It’s my party and I’ll barf if I want to.
I was 5 years old when I started having migraines. Of course, no one knew that’s what it was until several years later. Not for lack of trying on my parent’s part.
There are so many memories of normal childhood activities (birthday parties, sleepovers, recess, bus rides home from school) interrupted by a sudden need to vomit. I would be at the skating rink, boogeying along on my roller skates, having a blast when all of a sudden…BAM! I’d be in the bathroom, barfing my brains out while one of my little friends ran to find the adult in charge of me.
It seems that I never saw it coming. I mean, I was only 5, so ‘identifying triggers‘ wasn’t exactly in my vocabulary. I do remember that the heat seemed to be the biggest culprit for me. Anytime that I was playing outside, I was more prone to the sudden barfing.
Summer on the school bus was always my nemesis. I recall several times when Ms. Helen, the driver of our often broken down bus 80, would be on the side of the road, holding back my hair and gently rubbing my back. She would pull up to the house and greet my worried mother who wondered why we were so late. As the migraines became more frequent, she began to understand and would greet the bus with keys and purse in hand, ready to rush me to the emergency room.
Looking back, I know I was lucky to have such an amazingly patient and understanding Ms. Helen to look after me.
Every time I would exit the bus, pale as a ghost with clammy skin and tear stained eyes, my Mom would scoop me up and rush me to the nearest ER. It took many of these trips for one doctor to say the magic word. Migraine.
That doctor is now deceased. He took his own life several years ago. I’ll never forget him.
That single word became my identity. It defined me. It consumed me. It controlled me. I couldn’t do anything without being aware that I might get a migraine. Being afraid that I might get a migraine.
I was young, chubby and shy. I already had very little going for me, in my eyes anyway. It was a struggle for me to feel comfortable in my own skin and adding Migraines to the mix certainly didn’t help.
I was terrified to jump in and have fun because I just knew that I’d end up barfing in the bathroom. There was no more four square at recess. No more climbing on the jungle gym. No more running in the waves with my big brother. No more chasing the dog around the yard.
I pulled away from my childhood. I felt like I couldn’t do anything. My Mom didn’t help. She was always urging me to be careful. Not to push myself.
Looking back, I think Migraine sometimes became an excuse not to push myself. It’s too bad I didn’t realize that until my 30’s, long after low self esteem had taken it’s toll.
It took me a long time to come to terms with my migraines. To learn what I could and couldn’t do. To learn how to tell when one was going to hit. To learn how to tell someone when one was going to hit and how to get them to listen.
I already felt like the odd man out because of my migraines. I certainly didn’t want to be labeled as sickly. This resulted in a lot of unnecessary barfing. The embarrassment of saying that I needed to stop because I was getting a headache was just too stigmatizing for my young little ego.

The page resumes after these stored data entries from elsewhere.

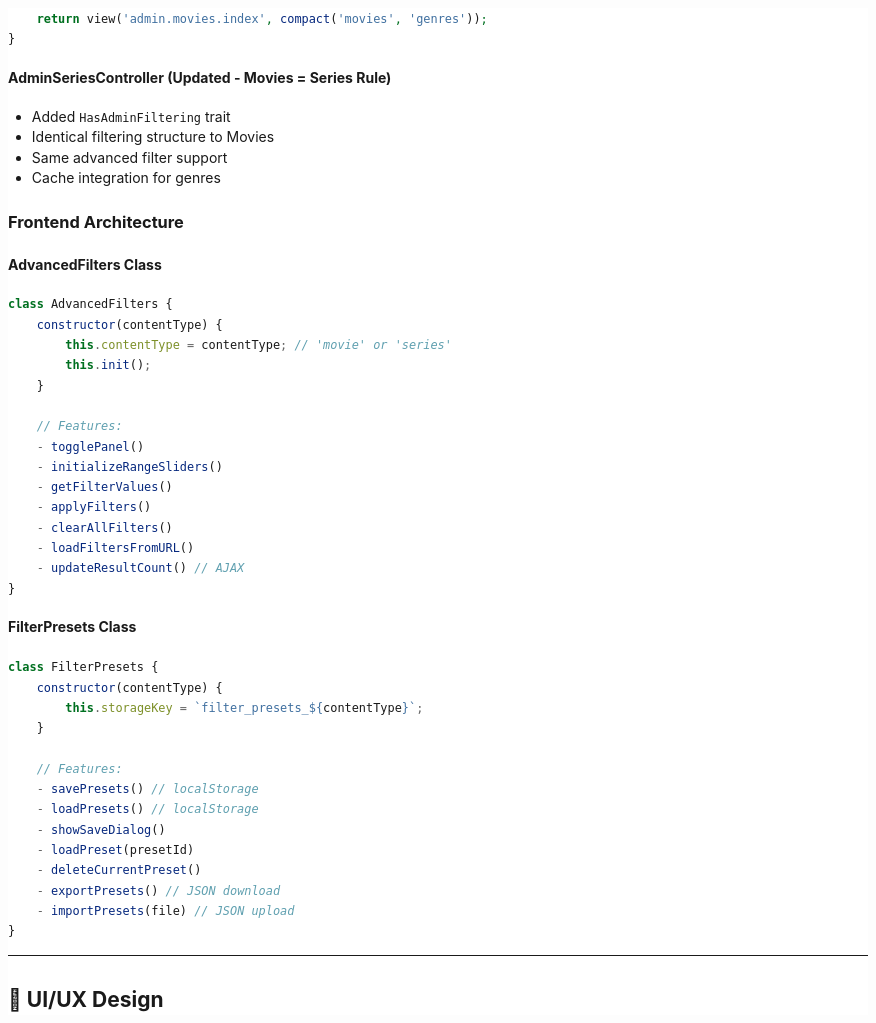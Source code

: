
 ```php
    return view('admin.movies.index', compact('movies', 'genres'));
}
```

#### AdminSeriesController (Updated - Movies = Series Rule)
- Added `HasAdminFiltering` trait
- Identical filtering structure to Movies
- Same advanced filter support
- Cache integration for genres

### Frontend Architecture

#### AdvancedFilters Class
```javascript
class AdvancedFilters {
    constructor(contentType) {
        this.contentType = contentType; // 'movie' or 'series'
        this.init();
    }
    
    // Features:
    - togglePanel()
    - initializeRangeSliders()
    - getFilterValues()
    - applyFilters()
    - clearAllFilters()
    - loadFiltersFromURL()
    - updateResultCount() // AJAX
}
```

#### FilterPresets Class
```javascript
class FilterPresets {
    constructor(contentType) {
        this.storageKey = `filter_presets_${contentType}`;
    }
    
    // Features:
    - savePresets() // localStorage
    - loadPresets() // localStorage
    - showSaveDialog()
    - loadPreset(presetId)
    - deleteCurrentPreset()
    - exportPresets() // JSON download
    - importPresets(file) // JSON upload
}
```

---

## 🎨 UI/UX Design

People rolled their eyes or made fun of me. No one knew what a migraine was back then. They just thought I was making excuses so I could get out of gym class or math tests. It was humiliating.
I’d tend to ignore the pain and the dizziness and just try to push through it so no one would tease me. I figured I could suffer through gym class and then barf in private later. That way, no one would have to see it and I could just go about my pathetic little barf filled life.
Kids can be cruel. What can I say?
I’ve reached a point in my life where I have my migraines pretty much under control. I know what to avoid and when to avoid it. I know when to retreat to a darkened room with my ice pack and I’m not ashamed to admit it. I know my symptoms and my triggers and how to respond to them.
Of course, it took a good 34 years for me to be able to say that.
I still have my share of embarrassing moments too. Just last year, I got hit with one at work. It hit hard and fast and I knew I was in trouble. I took my meds with the hope that they would work but with the realization that they probably wouldn’t. I called my husband to come get me, because I knew I couldn’t drive home.
My supervisor let me lay down in one of the patient rooms (a perk of working in an ER) until he arrived. When he finally came, it was full blown. I didn’t make it out of the parking lot. The hospital security cameras have lovely footage of me barfing into a plastic bag.
I’m no longer as embarrassed by these moments. Don’t get me wrong. It’s not pretty. However, I have learned to laugh about it and have been blessed with a husband who can do the same.
Migraines are the devil. I don’t have any better way to describe them. They are simply awful and I hate them with a passion. I can either succomb to them and live in fear and misery or I accept them and just live my life.
Some days I do both. But, I always talk about it. I always share my migraine stories so I won’t feel so alone. Some days, that has made all the difference.